What you need to do: At the line containing "and specialization over", begin an exact copy of the lines below and continue through the final one, with no pictures.

Given information:
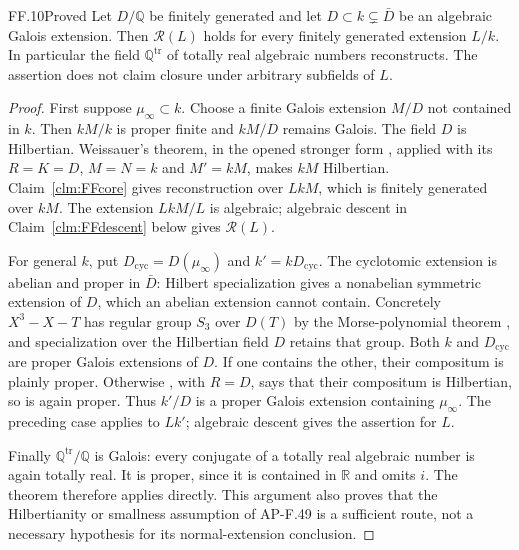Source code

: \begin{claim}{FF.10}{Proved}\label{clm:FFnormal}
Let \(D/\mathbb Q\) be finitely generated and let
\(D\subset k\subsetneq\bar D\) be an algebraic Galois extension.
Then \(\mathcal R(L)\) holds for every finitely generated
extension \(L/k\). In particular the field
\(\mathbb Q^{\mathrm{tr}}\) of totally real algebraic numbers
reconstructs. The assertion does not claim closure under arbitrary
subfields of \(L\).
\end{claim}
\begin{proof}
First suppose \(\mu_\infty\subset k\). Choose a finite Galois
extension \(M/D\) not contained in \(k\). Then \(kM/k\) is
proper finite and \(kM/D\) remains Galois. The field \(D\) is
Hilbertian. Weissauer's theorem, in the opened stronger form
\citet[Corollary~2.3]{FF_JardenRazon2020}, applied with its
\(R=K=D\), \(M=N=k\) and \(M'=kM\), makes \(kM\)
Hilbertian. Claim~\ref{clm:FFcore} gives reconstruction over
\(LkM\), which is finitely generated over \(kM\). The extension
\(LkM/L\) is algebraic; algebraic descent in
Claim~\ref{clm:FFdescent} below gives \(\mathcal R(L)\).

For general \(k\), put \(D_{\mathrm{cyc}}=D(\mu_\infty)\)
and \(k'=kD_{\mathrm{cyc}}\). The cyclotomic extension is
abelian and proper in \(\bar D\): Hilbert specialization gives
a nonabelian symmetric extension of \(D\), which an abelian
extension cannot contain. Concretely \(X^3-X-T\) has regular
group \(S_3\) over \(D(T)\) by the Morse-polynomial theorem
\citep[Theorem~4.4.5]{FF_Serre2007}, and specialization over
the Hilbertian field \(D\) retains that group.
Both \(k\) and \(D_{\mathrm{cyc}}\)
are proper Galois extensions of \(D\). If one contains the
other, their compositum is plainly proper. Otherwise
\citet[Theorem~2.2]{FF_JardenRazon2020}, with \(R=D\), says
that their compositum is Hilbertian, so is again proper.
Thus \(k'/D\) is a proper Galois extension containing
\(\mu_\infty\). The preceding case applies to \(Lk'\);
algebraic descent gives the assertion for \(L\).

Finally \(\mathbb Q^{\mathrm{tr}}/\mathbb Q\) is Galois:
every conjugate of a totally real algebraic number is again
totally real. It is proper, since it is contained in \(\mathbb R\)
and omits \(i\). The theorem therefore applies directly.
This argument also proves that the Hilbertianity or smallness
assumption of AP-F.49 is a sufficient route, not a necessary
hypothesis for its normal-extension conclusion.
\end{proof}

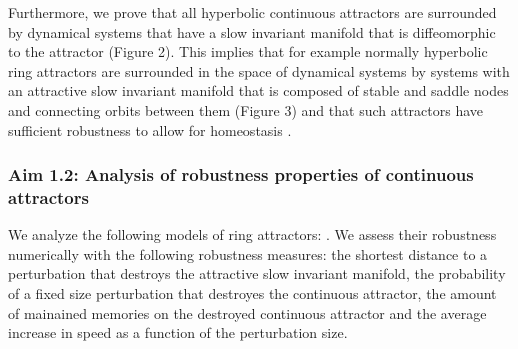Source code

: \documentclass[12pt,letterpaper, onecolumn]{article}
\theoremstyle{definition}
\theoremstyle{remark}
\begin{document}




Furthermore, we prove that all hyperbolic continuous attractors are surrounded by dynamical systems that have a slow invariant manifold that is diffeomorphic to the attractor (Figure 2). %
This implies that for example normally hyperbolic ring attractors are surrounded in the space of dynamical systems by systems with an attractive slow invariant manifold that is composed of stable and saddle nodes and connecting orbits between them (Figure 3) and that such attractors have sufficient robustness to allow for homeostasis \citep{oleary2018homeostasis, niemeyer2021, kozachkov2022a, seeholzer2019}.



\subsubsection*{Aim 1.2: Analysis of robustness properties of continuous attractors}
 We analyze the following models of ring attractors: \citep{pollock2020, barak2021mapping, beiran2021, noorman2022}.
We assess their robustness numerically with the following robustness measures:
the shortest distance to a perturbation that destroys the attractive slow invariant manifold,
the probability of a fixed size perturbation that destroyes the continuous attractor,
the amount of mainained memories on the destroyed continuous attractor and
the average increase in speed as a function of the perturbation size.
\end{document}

Solution below:
\citep[Theorem~4.4.5]{FF_Serre2007}, and specialization over
the Hilbertian field \(D\) retains that group.
Both \(k\) and \(D_{\mathrm{cyc}}\)
are proper Galois extensions of \(D\). If one contains the
other, their compositum is plainly proper. Otherwise
\citet[Theorem~2.2]{FF_JardenRazon2020}, with \(R=D\), says
that their compositum is Hilbertian, so is again proper.
Thus \(k'/D\) is a proper Galois extension containing
\(\mu_\infty\). The preceding case applies to \(Lk'\);
algebraic descent gives the assertion for \(L\).

Finally \(\mathbb Q^{\mathrm{tr}}/\mathbb Q\) is Galois:
every conjugate of a totally real algebraic number is again
totally real. It is proper, since it is contained in \(\mathbb R\)
and omits \(i\). The theorem therefore applies directly.
This argument also proves that the Hilbertianity or smallness
assumption of AP-F.49 is a sufficient route, not a necessary
hypothesis for its normal-extension conclusion.
\end{proof}

Source code

: \documentclass[12pt,letterpaper, onecolumn]{article}
\theoremstyle{definition}
\theoremstyle{remark}
\begin{document}




Furthermore, we prove that all hyperbolic continuous attractors are surrounded by dynamical systems that have a slow invariant manifold that is diffeomorphic to the attractor (Figure 2). %
This implies that for example normally hyperbolic ring attractors are surrounded in the space of dynamical systems by systems with an attractive slow invariant manifold that is composed of stable and saddle nodes and connecting orbits between them (Figure 3) and that such attractors have sufficient robustness to allow for homeostasis \citep{oleary2018homeostasis, niemeyer2021, kozachkov2022a, seeholzer2019}.



\subsubsection*{Aim 1.2: Analysis of robustness properties of continuous attractors}
 We analyze the following models of ring attractors: \citep{pollock2020, barak2021mapping, beiran2021, noorman2022}.
We assess their robustness numerically with the following robustness measures:
the shortest distance to a perturbation that destroys the attractive slow invariant manifold,
the probability of a fixed size perturbation that destroyes the continuous attractor,
the amount of mainained memories on the destroyed continuous attractor and
the average increase in speed as a function of the perturbation size.
\end{document}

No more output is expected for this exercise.